Origin: England, Staffordshire
Overall: 1 3/8 x 15 1/16 x 15 1/8in. (3.5 x 38.3 x 38.4cm)
Stoneware, salt-glazed, white
Museum Purchase
Acc. No. 2005-32
Large circular flat dish molded around the rim with three scroll-edged panels of a Prussian eagle, a bust-length portrait of Frederick the Great; and military trophies against a star-trelliswork ground alternating with three scroll-edged panels inscribed SUSSESS TO THE / KING OF PRUSSIA / AND HIS FORCES
Label:Plates and dishes bearing political sentiments are among other oddities available in America. An advertisement for “Prussian” plates and dishes appeared in the Boston Gazette in 1758. Frederick the Great, King of Prussia, had invaded Saxony in 1756, thereby instigating the Seven Years’ War (1756–1763). As the principal ally of Prussia, Britain supported the war both on the Continent and in her North American colonies, where British troops and colonial militia were able to wrest territory from France, Britain and Prussia’s mutual enemy. In America, Frederick the Great is commemorated by place-names such as King of Prussia, Pennsylvania.
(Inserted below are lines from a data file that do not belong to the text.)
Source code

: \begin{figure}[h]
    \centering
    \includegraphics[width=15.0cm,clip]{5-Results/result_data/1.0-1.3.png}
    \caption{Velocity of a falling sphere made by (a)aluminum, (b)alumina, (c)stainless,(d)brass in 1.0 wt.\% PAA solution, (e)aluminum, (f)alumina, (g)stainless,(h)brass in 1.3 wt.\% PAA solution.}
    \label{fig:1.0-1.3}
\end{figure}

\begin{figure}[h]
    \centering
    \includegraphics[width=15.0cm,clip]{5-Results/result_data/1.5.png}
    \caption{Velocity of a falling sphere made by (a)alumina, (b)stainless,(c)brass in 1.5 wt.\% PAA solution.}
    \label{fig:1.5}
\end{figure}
Stoneware, such as this large dish, embellished with the motto “Success to the King of Prussia and His Forces” may be considered an eighteenth-century version of a political bumper sticker in support of the war.
Provenance:Purchased at Sotheby's NY Importan Americana Sale, lot 197, on Jan. 21, 2005 by Jonathan Horne on behalf of Colonial Williamsburg; ex collection Bernard and Judith Newman.